* Exercise goal
Every record below is to be restated verbatim, though its images are not.

Source data:
Segment Open
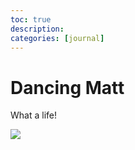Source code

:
 ```yaml
---
toc: true
description:
categories: [journal]
---
```

# Dancing Matt

What a life!

[![](https://img.youtube.com/vi/zlfKdbWwruY/0.jpg)](https://www.youtube.com/watch?v=zlfKdbWwruY)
Segment Closed
* Exercise result
Source code

:
 ```yaml
---
toc: true
description:
categories: [journal]
---
```

# Dancing Matt

What a life!

[![](https://img.youtube.com/vi/zlfKdbWwruY/0.jpg)](https://www.youtube.com/watch?v=zlfKdbWwruY)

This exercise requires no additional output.